Le catholicisme : La lutte contre le modernisme
Peu de religieux ont manifesté aussi ostensiblement leur opposition au changement, au développement au « modernisme » que les catholiques. Cela résulte de circonstances particulières intervenues au XVIe siècle : devant les attaques de Luther, l’Église se cabre et rejette tout ce qui s’en rapproche, de près ou de loin. Bien qu’elle ait couvert en son sein un long processus de développement, notamment via les puissants monastères, elle n’a su prendre le chemin de l’ouverture : elle s’est refermée sur ses principes dogmatiques dans un réflexe de défense. Ses positions furent aussi claires qu’affligeantes : rien ne devait changer. Tous les « réformateurs » furent pourfendus, chassés, excommuniés et même brûlés quand c’était possible. Cette intransigeance s’est pratiquement maintenue jusqu’à la timide ouverture de Vatican II.
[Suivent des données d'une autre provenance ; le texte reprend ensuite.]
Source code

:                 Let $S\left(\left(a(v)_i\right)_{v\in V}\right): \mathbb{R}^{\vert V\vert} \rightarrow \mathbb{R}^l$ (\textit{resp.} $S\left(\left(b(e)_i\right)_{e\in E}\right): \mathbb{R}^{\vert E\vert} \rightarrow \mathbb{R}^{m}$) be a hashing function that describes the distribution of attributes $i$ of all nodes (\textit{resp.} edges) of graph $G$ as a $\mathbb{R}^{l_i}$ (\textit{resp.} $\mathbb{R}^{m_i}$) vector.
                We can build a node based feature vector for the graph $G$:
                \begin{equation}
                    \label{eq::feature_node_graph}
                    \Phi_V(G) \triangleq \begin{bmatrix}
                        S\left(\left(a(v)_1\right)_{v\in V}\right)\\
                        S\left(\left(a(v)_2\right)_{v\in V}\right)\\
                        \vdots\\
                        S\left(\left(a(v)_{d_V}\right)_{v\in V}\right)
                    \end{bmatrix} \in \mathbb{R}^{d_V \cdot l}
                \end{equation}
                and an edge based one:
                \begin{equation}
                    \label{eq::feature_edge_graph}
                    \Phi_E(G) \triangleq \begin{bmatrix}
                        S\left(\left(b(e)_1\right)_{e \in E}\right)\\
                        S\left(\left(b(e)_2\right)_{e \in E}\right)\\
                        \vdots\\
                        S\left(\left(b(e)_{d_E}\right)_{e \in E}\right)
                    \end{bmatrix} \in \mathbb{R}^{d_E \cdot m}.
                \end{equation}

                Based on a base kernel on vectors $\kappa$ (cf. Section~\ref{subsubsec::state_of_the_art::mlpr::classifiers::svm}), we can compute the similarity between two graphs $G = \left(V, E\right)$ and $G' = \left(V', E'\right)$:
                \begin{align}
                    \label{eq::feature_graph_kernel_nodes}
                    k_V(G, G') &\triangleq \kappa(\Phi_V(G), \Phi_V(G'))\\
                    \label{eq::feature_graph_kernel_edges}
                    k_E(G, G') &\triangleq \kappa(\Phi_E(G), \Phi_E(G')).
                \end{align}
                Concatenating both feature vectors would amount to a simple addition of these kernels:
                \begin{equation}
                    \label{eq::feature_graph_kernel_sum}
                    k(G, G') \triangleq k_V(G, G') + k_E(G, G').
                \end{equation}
En 1832, dans son encyclique Mirari vos, le pape Grégoire XVI déclare encore : « C’est maintenant l’heure de la puissance des ténèbres. […] Les erreurs de tout genre se propagent audacieusement. […] Depuis la source empoisonnée de F indifférentisme découle cette maxime fausse et absurde ou plutôt ce délire : qu’on doit procurer et garantir à chacun la liberté de conscience. […] A cela se rattache la liberté de la presse, liberté la plus funeste, liberté exécrable, pour laquelle on n’aura jamais assez d’horreur. […] Bien différente a été la discipline de l’Église pour l’extinction des mauvais livres, dès l’âge même des Apôtres. Nous lisons, en
effet, qu’ils ont brûlé publiquement une grande quantité de livres. [… ] Des écrits répandus dans le public enseignent des doctrines qui ébranlent la fidélité, la soumission dues aux princes, et allument partout les torches de la sédition. »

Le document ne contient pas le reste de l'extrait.